One desirable attribute that you would want your surrogate surface interpolates well between your data points, neither changing values too quickly or too slowly. A well-studied category of surrogate surfaces for this type of problem is the Gaussian process; these methods are usually characterized in terms of a length-scale parameter which exactly controls the behavior between data points. In this sense, there is essentially only one "knob," the length-scale, that you have to fiddle with.

Once you're satisfied that you have a "good" surrogate surface, you can directly optimize it. The values $g$ and their gradients are easily computed and cheap to evaluate, so you can quite readily use multi-start optimization, or really any global optimization method, to find optima on the surface.
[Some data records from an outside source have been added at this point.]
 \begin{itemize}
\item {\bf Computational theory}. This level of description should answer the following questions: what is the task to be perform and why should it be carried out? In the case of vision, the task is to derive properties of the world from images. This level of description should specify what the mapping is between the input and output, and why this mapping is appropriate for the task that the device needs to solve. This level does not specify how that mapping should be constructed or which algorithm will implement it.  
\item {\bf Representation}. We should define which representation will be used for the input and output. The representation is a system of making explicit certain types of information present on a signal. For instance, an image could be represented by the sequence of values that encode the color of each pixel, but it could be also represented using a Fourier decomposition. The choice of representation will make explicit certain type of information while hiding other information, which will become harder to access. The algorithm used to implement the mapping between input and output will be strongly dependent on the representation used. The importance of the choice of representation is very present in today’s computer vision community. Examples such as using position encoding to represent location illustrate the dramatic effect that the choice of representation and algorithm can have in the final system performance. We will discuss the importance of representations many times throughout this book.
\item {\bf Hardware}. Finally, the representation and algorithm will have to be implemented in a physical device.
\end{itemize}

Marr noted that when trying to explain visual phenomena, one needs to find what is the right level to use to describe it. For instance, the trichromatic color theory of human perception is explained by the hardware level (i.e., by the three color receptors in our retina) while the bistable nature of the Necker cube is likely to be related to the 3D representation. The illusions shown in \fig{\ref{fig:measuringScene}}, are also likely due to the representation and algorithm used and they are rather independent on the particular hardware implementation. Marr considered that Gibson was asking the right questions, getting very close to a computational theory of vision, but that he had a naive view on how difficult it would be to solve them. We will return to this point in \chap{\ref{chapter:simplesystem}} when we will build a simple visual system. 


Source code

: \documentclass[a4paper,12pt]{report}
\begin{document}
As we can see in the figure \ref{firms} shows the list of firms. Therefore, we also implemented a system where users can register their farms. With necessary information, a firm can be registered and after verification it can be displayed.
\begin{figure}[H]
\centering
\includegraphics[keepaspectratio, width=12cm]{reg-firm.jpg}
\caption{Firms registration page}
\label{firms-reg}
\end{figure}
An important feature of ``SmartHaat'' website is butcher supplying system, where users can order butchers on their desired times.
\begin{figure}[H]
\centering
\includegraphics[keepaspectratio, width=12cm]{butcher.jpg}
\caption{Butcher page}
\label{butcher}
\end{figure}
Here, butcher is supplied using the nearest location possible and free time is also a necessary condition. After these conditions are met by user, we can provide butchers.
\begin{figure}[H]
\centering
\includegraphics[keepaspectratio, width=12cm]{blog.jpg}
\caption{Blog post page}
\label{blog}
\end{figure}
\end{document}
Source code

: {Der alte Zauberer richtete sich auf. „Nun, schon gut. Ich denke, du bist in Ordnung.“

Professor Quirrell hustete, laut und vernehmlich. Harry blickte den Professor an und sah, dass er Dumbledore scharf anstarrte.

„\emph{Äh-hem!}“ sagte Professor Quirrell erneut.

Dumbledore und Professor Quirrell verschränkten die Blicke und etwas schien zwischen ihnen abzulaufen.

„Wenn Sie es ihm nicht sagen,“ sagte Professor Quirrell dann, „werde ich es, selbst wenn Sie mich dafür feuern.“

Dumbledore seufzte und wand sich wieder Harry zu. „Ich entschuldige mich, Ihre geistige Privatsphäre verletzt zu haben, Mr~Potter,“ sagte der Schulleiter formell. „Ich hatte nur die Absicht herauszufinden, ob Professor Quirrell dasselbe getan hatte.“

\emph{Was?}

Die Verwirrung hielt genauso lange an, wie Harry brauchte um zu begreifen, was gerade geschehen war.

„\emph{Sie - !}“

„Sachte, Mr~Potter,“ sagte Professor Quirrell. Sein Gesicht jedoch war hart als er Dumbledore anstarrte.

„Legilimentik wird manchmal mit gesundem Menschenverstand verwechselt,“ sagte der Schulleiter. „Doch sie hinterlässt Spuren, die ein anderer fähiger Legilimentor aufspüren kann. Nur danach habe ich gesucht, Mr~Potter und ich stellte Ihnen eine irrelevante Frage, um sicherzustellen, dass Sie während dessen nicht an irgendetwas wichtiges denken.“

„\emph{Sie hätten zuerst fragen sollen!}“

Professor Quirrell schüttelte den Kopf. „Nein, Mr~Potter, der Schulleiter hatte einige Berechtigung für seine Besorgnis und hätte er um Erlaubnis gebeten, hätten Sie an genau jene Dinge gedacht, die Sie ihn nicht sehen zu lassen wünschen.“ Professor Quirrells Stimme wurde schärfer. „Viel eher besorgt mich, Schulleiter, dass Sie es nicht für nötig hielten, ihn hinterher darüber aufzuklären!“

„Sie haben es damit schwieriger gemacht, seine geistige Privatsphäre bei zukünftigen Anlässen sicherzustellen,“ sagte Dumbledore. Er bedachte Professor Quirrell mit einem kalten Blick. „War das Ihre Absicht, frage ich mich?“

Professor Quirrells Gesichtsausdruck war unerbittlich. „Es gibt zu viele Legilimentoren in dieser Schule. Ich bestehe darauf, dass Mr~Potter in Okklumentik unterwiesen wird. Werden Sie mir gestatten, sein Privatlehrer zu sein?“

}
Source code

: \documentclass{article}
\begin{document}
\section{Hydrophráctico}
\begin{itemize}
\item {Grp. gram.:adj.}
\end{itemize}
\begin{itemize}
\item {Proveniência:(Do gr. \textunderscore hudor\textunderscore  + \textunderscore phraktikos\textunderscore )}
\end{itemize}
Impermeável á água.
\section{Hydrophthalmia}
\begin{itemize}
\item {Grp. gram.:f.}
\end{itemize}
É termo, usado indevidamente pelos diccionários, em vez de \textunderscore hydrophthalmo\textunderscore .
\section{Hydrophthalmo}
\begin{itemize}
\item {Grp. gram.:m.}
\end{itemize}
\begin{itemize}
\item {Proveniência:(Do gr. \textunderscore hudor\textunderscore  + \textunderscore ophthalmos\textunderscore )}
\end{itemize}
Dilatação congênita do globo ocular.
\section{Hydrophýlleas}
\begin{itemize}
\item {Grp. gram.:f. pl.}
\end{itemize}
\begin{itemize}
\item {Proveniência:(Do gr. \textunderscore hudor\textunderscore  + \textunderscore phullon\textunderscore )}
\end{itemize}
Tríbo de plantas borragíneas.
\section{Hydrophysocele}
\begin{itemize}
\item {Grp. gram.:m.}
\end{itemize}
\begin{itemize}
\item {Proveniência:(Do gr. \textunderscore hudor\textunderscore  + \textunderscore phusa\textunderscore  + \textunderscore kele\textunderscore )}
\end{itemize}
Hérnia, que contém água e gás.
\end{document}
• this is really beneficial! I'm confused about the surrogate surface, g How would I go about finding a good surrogate surface? What does this have to do with the Gaussian Process? – Andre Fu Jun 19 '18 at 2:47
• A Gaussian process is my suggestion of how to estimate a surrogate surface; by contrast, your answer suggests using a neural network instead. If you've found my answer helpful, please consider up-voting and/or accepting my answer. – Sycorax Jun 19 '18 at 14:41

I think I have found what I was looking for.

I can approximate my $y = f(x_1, x_2, x_3, x_4, x_5, x_6) = g(x_1, x_2, x_3, x_4, x_5, x_6) + \varepsilon$ using an Artificial Neural Net, then from there using a genetic algorithm to optimize the output.